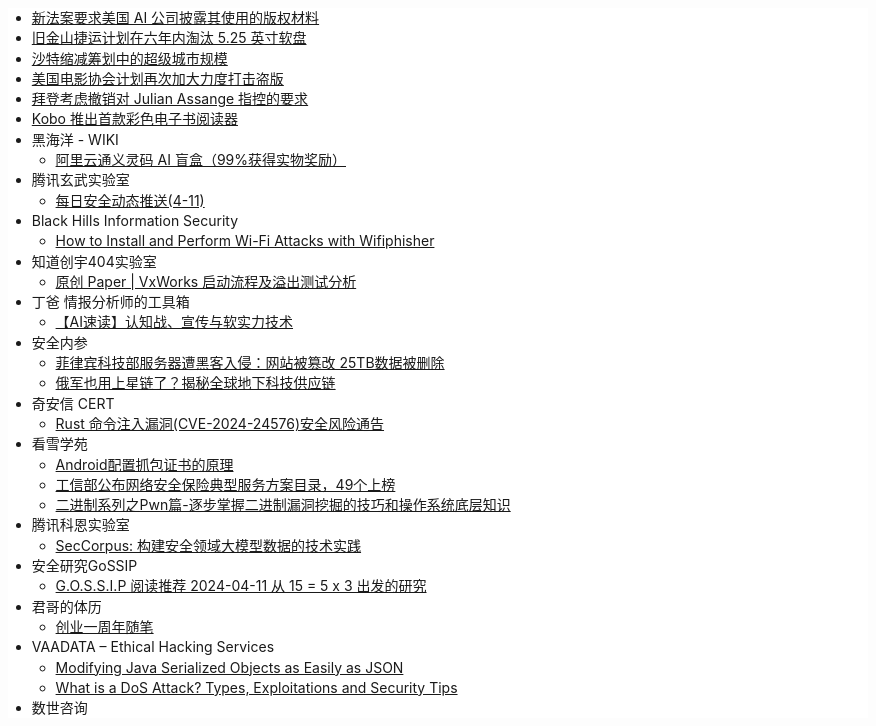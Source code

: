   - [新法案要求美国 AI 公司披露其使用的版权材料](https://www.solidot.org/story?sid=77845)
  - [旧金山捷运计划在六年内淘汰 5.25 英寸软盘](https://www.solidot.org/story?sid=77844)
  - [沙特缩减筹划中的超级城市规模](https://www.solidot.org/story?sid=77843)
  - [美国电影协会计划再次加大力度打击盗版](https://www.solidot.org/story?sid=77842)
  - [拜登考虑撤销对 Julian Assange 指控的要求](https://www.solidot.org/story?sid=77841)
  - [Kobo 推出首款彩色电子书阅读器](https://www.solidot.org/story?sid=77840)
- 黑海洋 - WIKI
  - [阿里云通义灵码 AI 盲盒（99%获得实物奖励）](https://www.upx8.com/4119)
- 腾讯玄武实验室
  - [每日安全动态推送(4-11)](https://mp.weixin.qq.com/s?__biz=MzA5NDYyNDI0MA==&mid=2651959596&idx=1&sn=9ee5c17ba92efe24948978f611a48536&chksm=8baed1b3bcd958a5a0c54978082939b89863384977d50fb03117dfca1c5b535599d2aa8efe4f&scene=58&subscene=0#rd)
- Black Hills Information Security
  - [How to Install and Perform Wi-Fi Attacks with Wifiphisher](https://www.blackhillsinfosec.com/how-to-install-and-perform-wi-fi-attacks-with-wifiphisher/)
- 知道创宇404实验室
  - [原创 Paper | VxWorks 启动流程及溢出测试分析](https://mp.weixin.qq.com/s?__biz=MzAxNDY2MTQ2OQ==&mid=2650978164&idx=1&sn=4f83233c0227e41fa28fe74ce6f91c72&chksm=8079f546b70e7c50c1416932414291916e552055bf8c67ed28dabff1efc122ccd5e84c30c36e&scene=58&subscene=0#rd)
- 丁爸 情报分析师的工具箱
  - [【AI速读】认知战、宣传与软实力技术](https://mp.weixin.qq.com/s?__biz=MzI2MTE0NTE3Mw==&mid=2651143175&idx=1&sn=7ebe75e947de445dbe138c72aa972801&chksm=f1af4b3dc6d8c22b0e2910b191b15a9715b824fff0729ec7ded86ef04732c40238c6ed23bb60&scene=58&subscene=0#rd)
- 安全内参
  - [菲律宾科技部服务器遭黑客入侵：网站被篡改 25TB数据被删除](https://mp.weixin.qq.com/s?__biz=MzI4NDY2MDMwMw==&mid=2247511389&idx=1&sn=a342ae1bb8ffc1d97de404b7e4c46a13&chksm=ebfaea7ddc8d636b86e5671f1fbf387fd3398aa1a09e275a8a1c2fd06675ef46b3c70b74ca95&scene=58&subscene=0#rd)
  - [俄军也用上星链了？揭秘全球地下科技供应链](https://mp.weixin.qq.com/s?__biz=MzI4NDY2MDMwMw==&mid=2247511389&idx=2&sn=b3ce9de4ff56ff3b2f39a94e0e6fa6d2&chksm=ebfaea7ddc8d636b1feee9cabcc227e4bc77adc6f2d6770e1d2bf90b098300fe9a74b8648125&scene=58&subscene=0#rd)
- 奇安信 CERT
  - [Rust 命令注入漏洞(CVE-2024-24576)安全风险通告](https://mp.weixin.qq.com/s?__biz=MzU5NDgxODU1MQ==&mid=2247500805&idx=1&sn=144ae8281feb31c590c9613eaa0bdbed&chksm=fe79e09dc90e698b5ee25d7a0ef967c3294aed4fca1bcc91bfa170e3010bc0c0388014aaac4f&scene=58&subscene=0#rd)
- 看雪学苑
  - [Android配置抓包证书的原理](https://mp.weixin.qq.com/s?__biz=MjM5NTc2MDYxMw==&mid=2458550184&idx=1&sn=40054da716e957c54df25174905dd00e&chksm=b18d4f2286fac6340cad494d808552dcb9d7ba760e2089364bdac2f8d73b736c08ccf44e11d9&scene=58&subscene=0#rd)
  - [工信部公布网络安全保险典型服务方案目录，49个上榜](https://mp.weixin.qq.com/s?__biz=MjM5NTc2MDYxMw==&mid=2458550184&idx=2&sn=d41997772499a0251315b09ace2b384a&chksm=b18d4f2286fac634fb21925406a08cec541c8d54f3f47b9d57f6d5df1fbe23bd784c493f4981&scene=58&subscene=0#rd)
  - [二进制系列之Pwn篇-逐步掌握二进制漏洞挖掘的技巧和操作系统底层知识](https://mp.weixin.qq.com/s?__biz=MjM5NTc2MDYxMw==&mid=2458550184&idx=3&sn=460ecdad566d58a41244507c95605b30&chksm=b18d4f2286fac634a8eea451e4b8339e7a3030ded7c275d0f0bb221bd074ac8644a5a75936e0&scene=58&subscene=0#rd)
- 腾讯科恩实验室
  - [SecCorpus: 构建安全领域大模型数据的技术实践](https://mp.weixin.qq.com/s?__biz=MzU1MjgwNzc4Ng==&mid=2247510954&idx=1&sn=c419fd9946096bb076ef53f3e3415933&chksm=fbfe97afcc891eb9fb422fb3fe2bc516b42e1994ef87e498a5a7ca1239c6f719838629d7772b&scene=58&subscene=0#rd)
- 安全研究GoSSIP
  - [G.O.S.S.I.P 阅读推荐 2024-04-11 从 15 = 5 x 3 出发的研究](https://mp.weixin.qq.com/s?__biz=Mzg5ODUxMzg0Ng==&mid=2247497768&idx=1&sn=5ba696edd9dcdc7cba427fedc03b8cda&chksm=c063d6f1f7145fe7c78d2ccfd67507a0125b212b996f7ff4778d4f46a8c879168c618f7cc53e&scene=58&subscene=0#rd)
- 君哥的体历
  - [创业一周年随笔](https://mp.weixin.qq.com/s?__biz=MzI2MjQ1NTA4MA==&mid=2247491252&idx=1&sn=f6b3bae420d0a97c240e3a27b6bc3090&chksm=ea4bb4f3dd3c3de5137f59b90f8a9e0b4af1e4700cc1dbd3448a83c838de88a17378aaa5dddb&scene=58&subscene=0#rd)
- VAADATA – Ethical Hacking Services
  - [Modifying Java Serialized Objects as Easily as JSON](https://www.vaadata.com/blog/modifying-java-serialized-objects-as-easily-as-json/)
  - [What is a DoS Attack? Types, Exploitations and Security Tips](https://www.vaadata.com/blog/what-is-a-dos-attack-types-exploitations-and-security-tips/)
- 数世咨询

== == ==

» About this task: Within the material above, copy exactly the lines from the line that holds "- Black Hills Information Security" up to and including the line that holds "- 知道创宇404实验室".

» Response box:
- Black Hills Information Security
  - [How to Install and Perform Wi-Fi Attacks with Wifiphisher](https://www.blackhillsinfosec.com/how-to-install-and-perform-wi-fi-attacks-with-wifiphisher/)
- 知道创宇404实验室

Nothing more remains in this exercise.